Dopage: "Ni déni, ni généralisation", Oudéa-Castéra réagit aux propos polémiques de Tibo InShape

Les mots du vidéaste Tibo InShape font parler jusque dans les plus hautes sphères de l'État. Lundi soir, le youtubeur aux plus de 10 milions d'abonnés sur la plate-forme réagissait au contrôle positif de Paul Pogba à la testostérone, estimant notamment que le dopage "fait partie intégrante du sport de haut niveau" et que "rares sont ceux qui ne sont pas dopés".

"Respectons nos clubs, centres de formation et fédérations sportives"

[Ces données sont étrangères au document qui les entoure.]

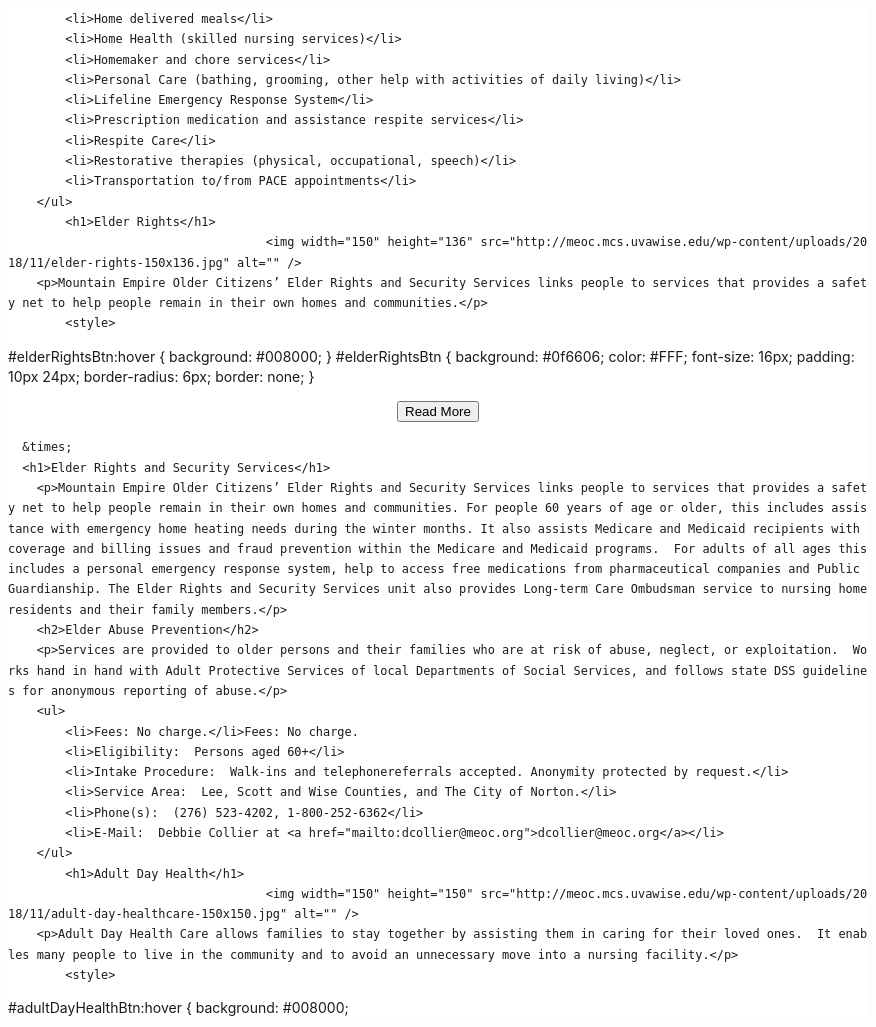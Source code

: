             <li>Home delivered meals</li>
            <li>Home Health (skilled nursing services)</li>
            <li>Homemaker and chore services</li>
            <li>Personal Care (bathing, grooming, other help with activities of daily living)</li>
            <li>Lifeline Emergency Response System</li>
            <li>Prescription medication and assistance respite services</li>
            <li>Respite Care</li>
            <li>Restorative therapies (physical, occupational, speech)</li>
            <li>Transportation to/from PACE appointments</li>
        </ul>
			<h1>Elder Rights</h1>		
										<img width="150" height="136" src="http://meoc.mcs.uvawise.edu/wp-content/uploads/2018/11/elder-rights-150x136.jpg" alt="" />											
		<p>Mountain Empire Older Citizens’ Elder Rights and Security Services links people to services that provides a safety net to help people remain in their own homes and communities.</p>		
			<style>
#elderRightsBtn:hover {
    background: #008000;
}
#elderRightsBtn {
    background: #0f6606;
    color: #FFF;
    font-size: 16px;
    padding: 10px 24px;
    border-radius: 6px;
    border: none;
}
</style>
<center>
<button id="elderRightsBtn">Read More</button>
</center>

  
      &times;
      <h1>Elder Rights and Security Services</h1>
        <p>Mountain Empire Older Citizens’ Elder Rights and Security Services links people to services that provides a safety net to help people remain in their own homes and communities. For people 60 years of age or older, this includes assistance with emergency home heating needs during the winter months. It also assists Medicare and Medicaid recipients with coverage and billing issues and fraud prevention within the Medicare and Medicaid programs.  For adults of all ages this includes a personal emergency response system, help to access free medications from pharmaceutical companies and Public Guardianship. The Elder Rights and Security Services unit also provides Long-term Care Ombudsman service to nursing home residents and their family members.</p>
        <h2>Elder Abuse Prevention</h2>
        <p>Services are provided to older persons and their families who are at risk of abuse, neglect, or exploitation.  Works hand in hand with Adult Protective Services of local Departments of Social Services, and follows state DSS guidelines for anonymous reporting of abuse.</p>
        <ul>
            <li>Fees: No charge.</li>Fees: No charge.
            <li>Eligibility:  Persons aged 60+</li>
            <li>Intake Procedure:  Walk-ins and telephonereferrals accepted. Anonymity protected by request.</li>
            <li>Service Area:  Lee, Scott and Wise Counties, and The City of Norton.</li>
            <li>Phone(s):  (276) 523-4202, 1-800-252-6362</li>
            <li>E-Mail:  Debbie Collier at <a href="mailto:dcollier@meoc.org">dcollier@meoc.org</a></li>
        </ul>
			<h1>Adult Day Health</h1>		
										<img width="150" height="150" src="http://meoc.mcs.uvawise.edu/wp-content/uploads/2018/11/adult-day-healthcare-150x150.jpg" alt="" />											
		<p>Adult Day Health Care allows families to stay together by assisting them in caring for their loved ones.  It enables many people to live in the community and to avoid an unnecessary move into a nursing facility.</p>		
			<style>
#adultDayHealthBtn:hover {
    background: #008000;
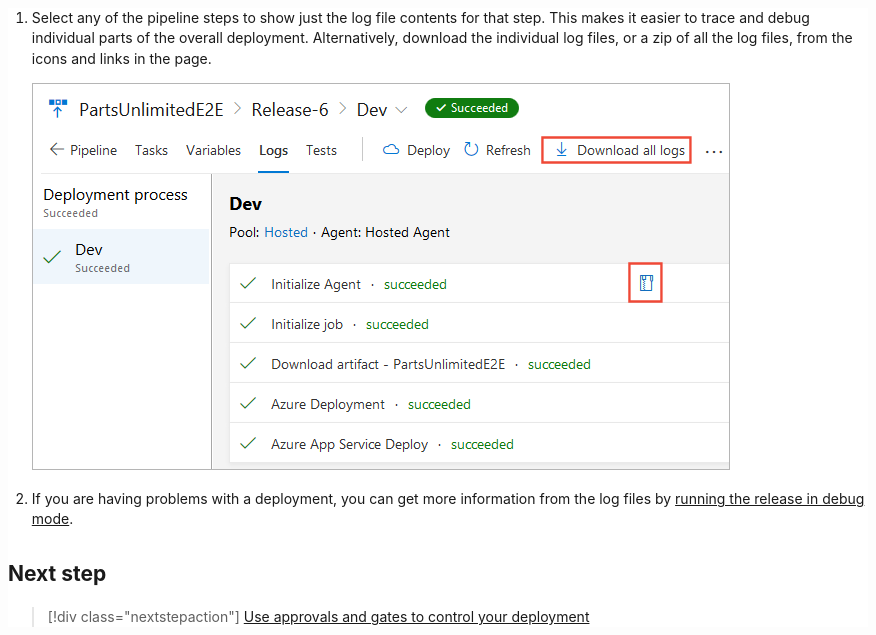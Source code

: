 1. Select any of the pipeline steps to show just the log file contents for that step.
   This makes it easier to trace and debug individual parts of the overall deployment. Alternatively, download
   the individual log files, or a zip of all the log files, from the icons and links in the page.

   ![Viewing and downloading individual log files](_img/define-multistage-release-process/download-logs.png)

1. If you are having problems with a deployment, you can get more information from the log files by
   [running the release in debug mode](../../pipelines/release/variables.md#debug-mode).

## Next step

> [!div class="nextstepaction"]
> [Use approvals and gates to control your deployment](deploy-using-approvals.md)
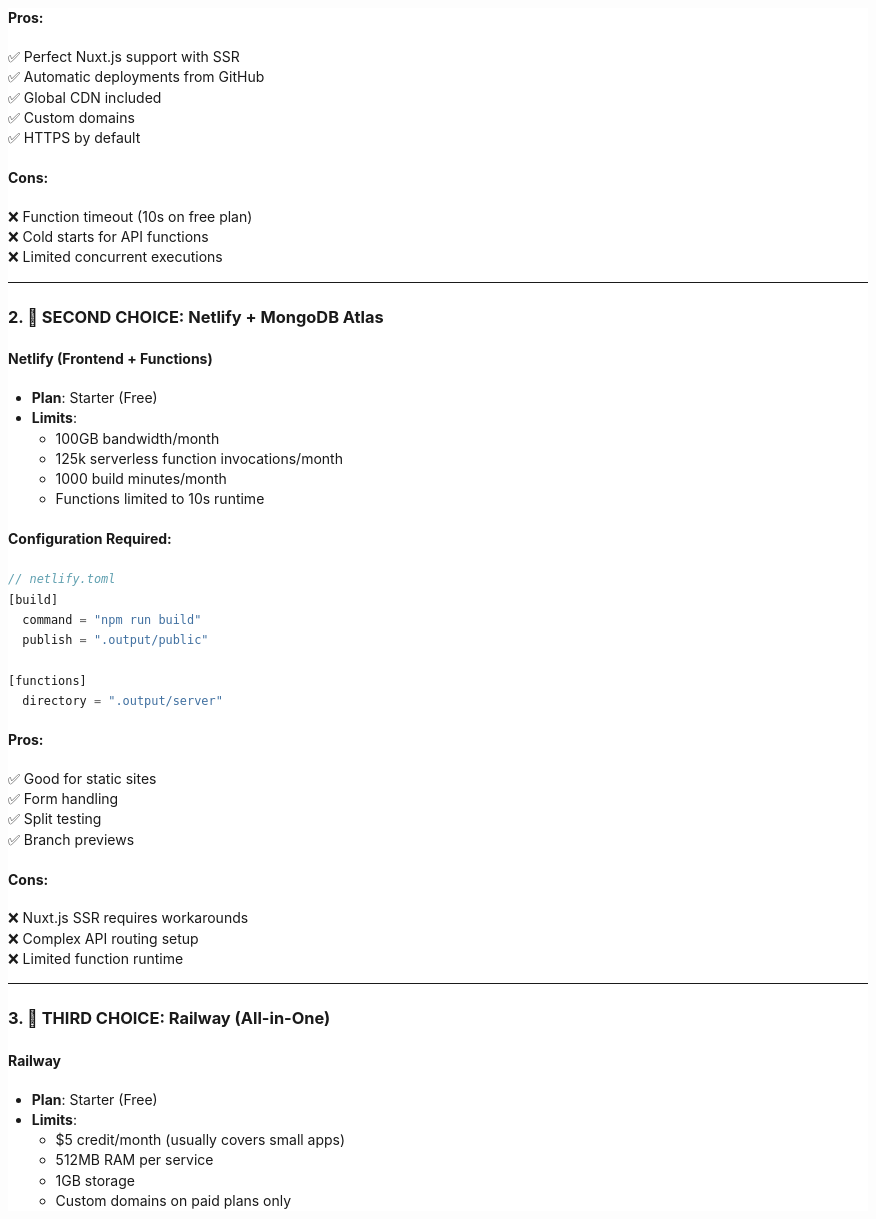 #### **Pros:**
✅ Perfect Nuxt.js support with SSR  
✅ Automatic deployments from GitHub  
✅ Global CDN included  
✅ Custom domains  
✅ HTTPS by default  

#### **Cons:**
❌ Function timeout (10s on free plan)  
❌ Cold starts for API functions  
❌ Limited concurrent executions  

---

### 2. **🥈 SECOND CHOICE: Netlify + MongoDB Atlas**

#### **Netlify (Frontend + Functions)**
- **Plan**: Starter (Free)
- **Limits**:
  - 100GB bandwidth/month
  - 125k serverless function invocations/month
  - 1000 build minutes/month
  - Functions limited to 10s runtime

#### **Configuration Required:**
```javascript
// netlify.toml
[build]
  command = "npm run build"
  publish = ".output/public"

[functions]
  directory = ".output/server"
```

#### **Pros:**
✅ Good for static sites  
✅ Form handling  
✅ Split testing  
✅ Branch previews  

#### **Cons:**
❌ Nuxt.js SSR requires workarounds  
❌ Complex API routing setup  
❌ Limited function runtime  

---

### 3. **🥉 THIRD CHOICE: Railway (All-in-One)**

#### **Railway**
- **Plan**: Starter (Free)
- **Limits**:
  - $5 credit/month (usually covers small apps)
  - 512MB RAM per service
  - 1GB storage
  - Custom domains on paid plans only
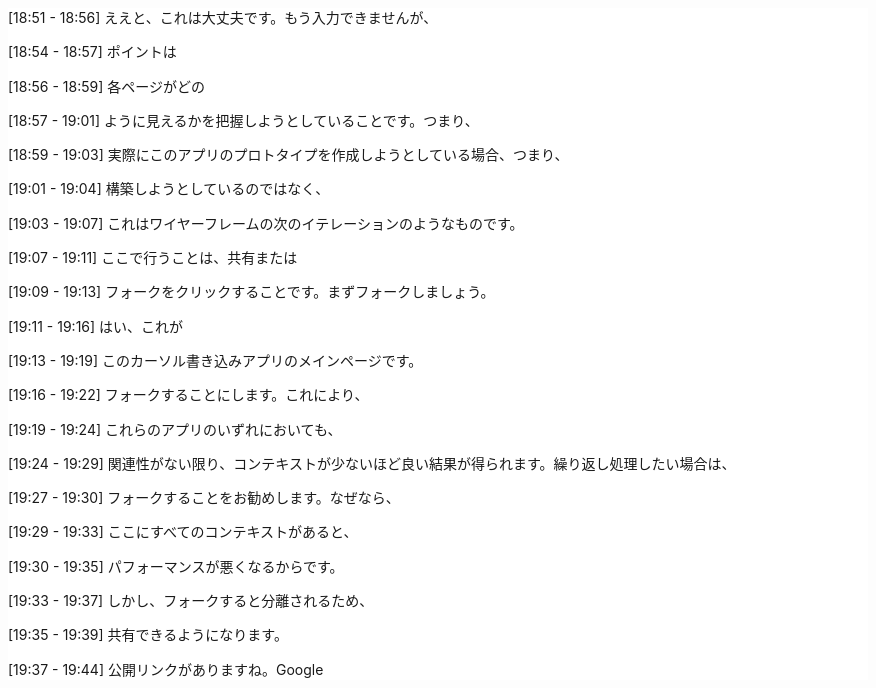 [18:51 - 18:56]
ええと、これは大丈夫です。もう入力できませんが、

[18:54 - 18:57]
ポイントは

[18:56 - 18:59]
各ページがどの

[18:57 - 19:01]
ように見えるかを把握しようとしていることです。つまり、

[18:59 - 19:03]
実際にこのアプリのプロトタイプを作成しようとしている場合、つまり、

[19:01 - 19:04]
構築しようとしているのではなく、

[19:03 - 19:07]
これはワイヤーフレームの次のイテレーションのようなものです。

[19:07 - 19:11]
ここで行うことは、共有または

[19:09 - 19:13]
フォークをクリックすることです。まずフォークしましょう。

[19:11 - 19:16]
はい、これが

[19:13 - 19:19]
このカーソル書き込みアプリのメインページです。

[19:16 - 19:22]
フォークすることにします。これにより、

[19:19 - 19:24]
これらのアプリのいずれにおいても、

[19:24 - 19:29]
関連性がない限り、コンテキストが少ないほど良い結果が得られます。繰り返し処理したい場合は、

[19:27 - 19:30]
フォークすることをお勧めします。なぜなら、

[19:29 - 19:33]
ここにすべてのコンテキストがあると、

[19:30 - 19:35]
パフォーマンスが悪くなるからです。

[19:33 - 19:37]
しかし、フォークすると分離されるため、

[19:35 - 19:39]
共有できるようになります。

[19:37 - 19:44]
公開リンクがありますね。Google

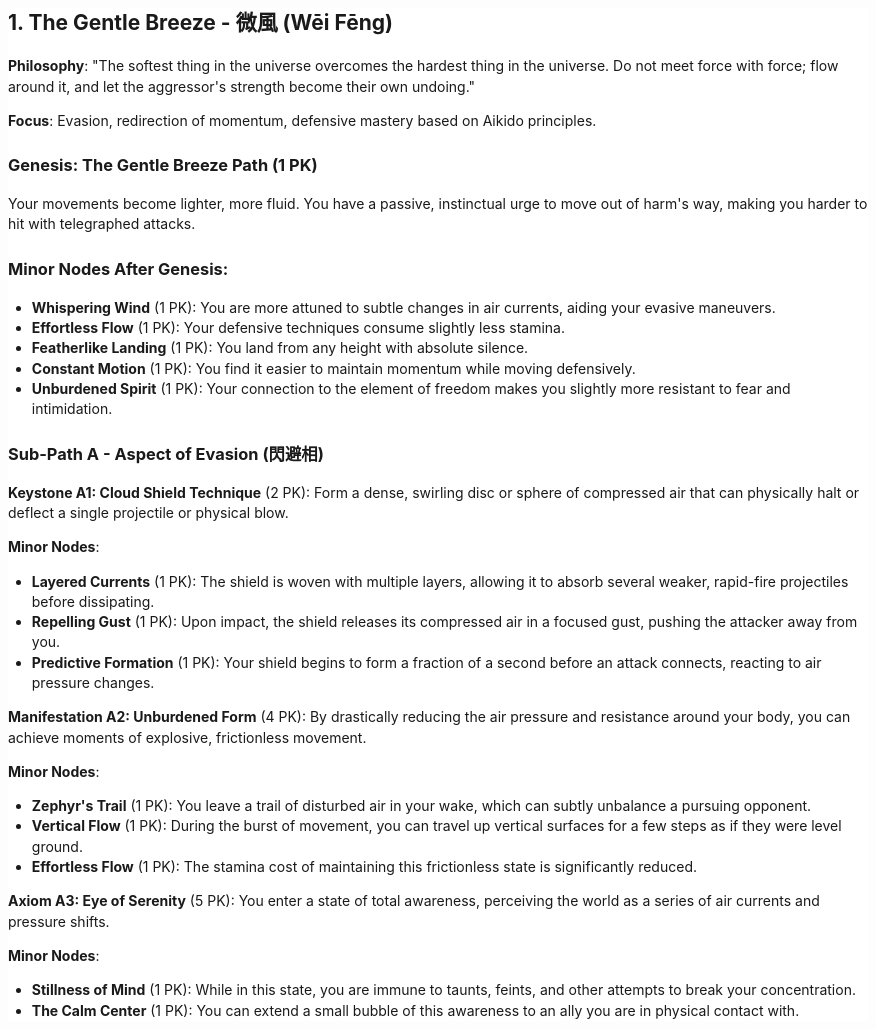 
## 1. The Gentle Breeze - 微風 (Wēi Fēng)

**Philosophy**: "The softest thing in the universe overcomes the hardest thing in the universe. Do not meet force with force; flow around it, and let the aggressor's strength become their own undoing."

**Focus**: Evasion, redirection of momentum, defensive mastery based on Aikido principles.

### Genesis: The Gentle Breeze Path (1 PK)
Your movements become lighter, more fluid. You have a passive, instinctual urge to move out of harm's way, making you harder to hit with telegraphed attacks.

### Minor Nodes After Genesis:
- **Whispering Wind** (1 PK): You are more attuned to subtle changes in air currents, aiding your evasive maneuvers.
- **Effortless Flow** (1 PK): Your defensive techniques consume slightly less stamina.
- **Featherlike Landing** (1 PK): You land from any height with absolute silence.
- **Constant Motion** (1 PK): You find it easier to maintain momentum while moving defensively.
- **Unburdened Spirit** (1 PK): Your connection to the element of freedom makes you slightly more resistant to fear and intimidation.

### Sub-Path A - Aspect of Evasion (閃避相)

**Keystone A1: Cloud Shield Technique** (2 PK): Form a dense, swirling disc or sphere of compressed air that can physically halt or deflect a single projectile or physical blow.

**Minor Nodes**:
- **Layered Currents** (1 PK): The shield is woven with multiple layers, allowing it to absorb several weaker, rapid-fire projectiles before dissipating.
- **Repelling Gust** (1 PK): Upon impact, the shield releases its compressed air in a focused gust, pushing the attacker away from you.
- **Predictive Formation** (1 PK): Your shield begins to form a fraction of a second before an attack connects, reacting to air pressure changes.

**Manifestation A2: Unburdened Form** (4 PK): By drastically reducing the air pressure and resistance around your body, you can achieve moments of explosive, frictionless movement.

**Minor Nodes**:
- **Zephyr's Trail** (1 PK): You leave a trail of disturbed air in your wake, which can subtly unbalance a pursuing opponent.
- **Vertical Flow** (1 PK): During the burst of movement, you can travel up vertical surfaces for a few steps as if they were level ground.
- **Effortless Flow** (1 PK): The stamina cost of maintaining this frictionless state is significantly reduced.

**Axiom A3: Eye of Serenity** (5 PK): You enter a state of total awareness, perceiving the world as a series of air currents and pressure shifts.

**Minor Nodes**:
- **Stillness of Mind** (1 PK): While in this state, you are immune to taunts, feints, and other attempts to break your concentration.
- **The Calm Center** (1 PK): You can extend a small bubble of this awareness to an ally you are in physical contact with.
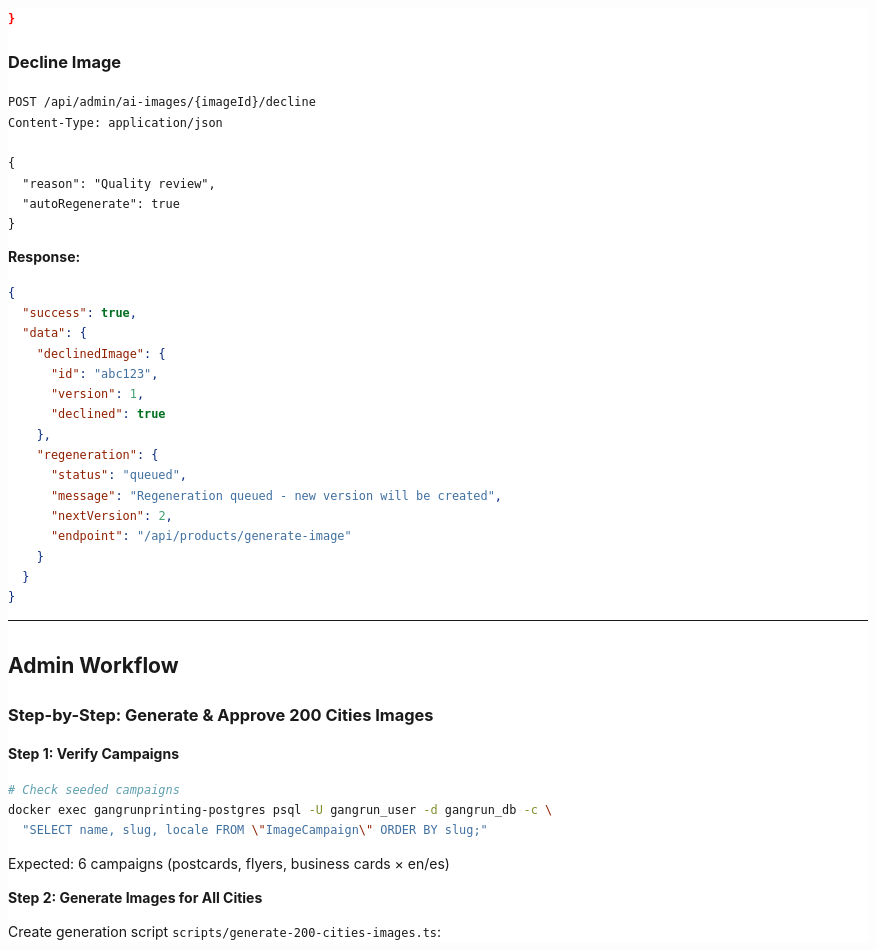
 ```json
}
```

### Decline Image

```http
POST /api/admin/ai-images/{imageId}/decline
Content-Type: application/json

{
  "reason": "Quality review",
  "autoRegenerate": true
}
```

**Response:**
```json
{
  "success": true,
  "data": {
    "declinedImage": {
      "id": "abc123",
      "version": 1,
      "declined": true
    },
    "regeneration": {
      "status": "queued",
      "message": "Regeneration queued - new version will be created",
      "nextVersion": 2,
      "endpoint": "/api/products/generate-image"
    }
  }
}
```

---

## Admin Workflow

### Step-by-Step: Generate & Approve 200 Cities Images

**Step 1: Verify Campaigns**

```bash
# Check seeded campaigns
docker exec gangrunprinting-postgres psql -U gangrun_user -d gangrun_db -c \
  "SELECT name, slug, locale FROM \"ImageCampaign\" ORDER BY slug;"
```

Expected: 6 campaigns (postcards, flyers, business cards × en/es)

**Step 2: Generate Images for All Cities**

Create generation script `scripts/generate-200-cities-images.ts`:
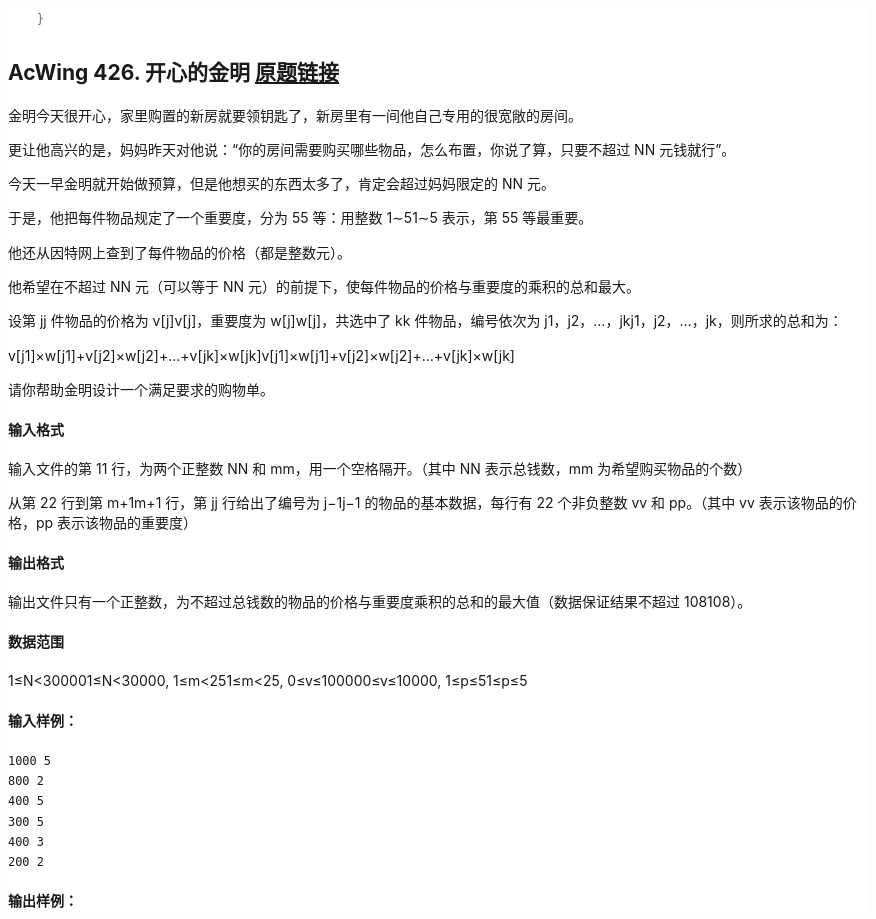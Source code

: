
 ```java
    }

```

## AcWing 426. 开心的金明   [原题链接](https://www.acwing.com/problem/content/428/)

金明今天很开心，家里购置的新房就要领钥匙了，新房里有一间他自己专用的很宽敞的房间。

更让他高兴的是，妈妈昨天对他说：“你的房间需要购买哪些物品，怎么布置，你说了算，只要不超过 NN 元钱就行”。

今天一早金明就开始做预算，但是他想买的东西太多了，肯定会超过妈妈限定的 NN 元。

于是，他把每件物品规定了一个重要度，分为 55 等：用整数 1∼51∼5 表示，第 55 等最重要。

他还从因特网上查到了每件物品的价格（都是整数元）。

他希望在不超过 NN 元（可以等于 NN 元）的前提下，使每件物品的价格与重要度的乘积的总和最大。 

设第 jj 件物品的价格为 v[j]v[j]，重要度为 w[j]w[j]，共选中了 kk 件物品，编号依次为 j1，j2，…，jkj1，j2，…，jk，则所求的总和为： 



v[j1]×w[j1]+v[j2]×w[j2]+…+v[jk]×w[jk]v[j1]×w[j1]+v[j2]×w[j2]+…+v[jk]×w[jk]



请你帮助金明设计一个满足要求的购物单。

#### 输入格式

输入文件的第 11 行，为两个正整数 NN 和 mm，用一个空格隔开。（其中 NN 表示总钱数，mm 为希望购买物品的个数） 

从第 22 行到第 m+1m+1 行，第 jj 行给出了编号为 j−1j−1 的物品的基本数据，每行有 22 个非负整数 vv 和 pp。（其中 vv 表示该物品的价格，pp 表示该物品的重要度）

#### 输出格式

输出文件只有一个正整数，为不超过总钱数的物品的价格与重要度乘积的总和的最大值（数据保证结果不超过 108108）。

#### 数据范围

1≤N<300001≤N<30000,
1≤m<251≤m<25,
0≤v≤100000≤v≤10000,
1≤p≤51≤p≤5

#### 输入样例：

```
1000 5
800 2
400 5
300 5
400 3
200 2
```

#### 输出样例：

De nombreux acteurs du sport lui ont répondu, dénonçant des propos "honteux" à l'image du tennisman Corentin Moutet. La ministre des Sports Amélie Oudéa-Castéra a aussi évoqué ce sujet dans un long message posté sur Twitter. "Sur ce sujet majeur de santé publique et d'équité sportive, ni déni, ni généralisation, ni suspicion indue envers nos sportifs de haut niveau, réclame-t-elle. Mais de la vigilance, de la prévention et un suivi permanent".

"Oui, le dopage existe dans le haut niveau comme dans le monde amateur, reconnaît-elle. Mais respectons l'immense majorité des athlètes qui, à l'entraînement comme en compétition, respectent les règles et qui, à chaque instant, sont susceptibles d'être contrôlés. Respectons nos clubs, centres de formation et fédérations sportives qui forment et éduquent dès le plus jeune âge pour diffuser une véritable culture antidopage, même si des progrès sont encore nécessaires. Respectons nos institutions indépendantes qui réalisent de nombreux prélèvements et analyses pour garantir un sport propre".

"L'Agence française de lutte contre le dopage va réaliser cette année plus de 12.000 prélèvements"

Oudéa-Castéra donne ensuite des chiffres sur la lutte antidopage en France. "Ces contrôles, et les moyens qu’on y consacre, sont d’ailleurs en hausse continue: rien qu'au niveau national, l'Agence française de lutte contre le dopage va réaliser cette année plus de 12.000 prélèvements, contre moins de 8.000 il y a 5 ans, apprend-elle. Et nous avons encore récemment renforcé nos outils de lutte contre le dopage, en pleine collaboration avec l'Agence mondiale antidopage, pour que la France reste à l’avant-garde de ce combat, notamment dans le cadre de la loi relative aux Jeux olympiques et paralympiques du 19 mai 2023 qui nous permet de détecter et sanctionner les techniques de dopage les plus modernes".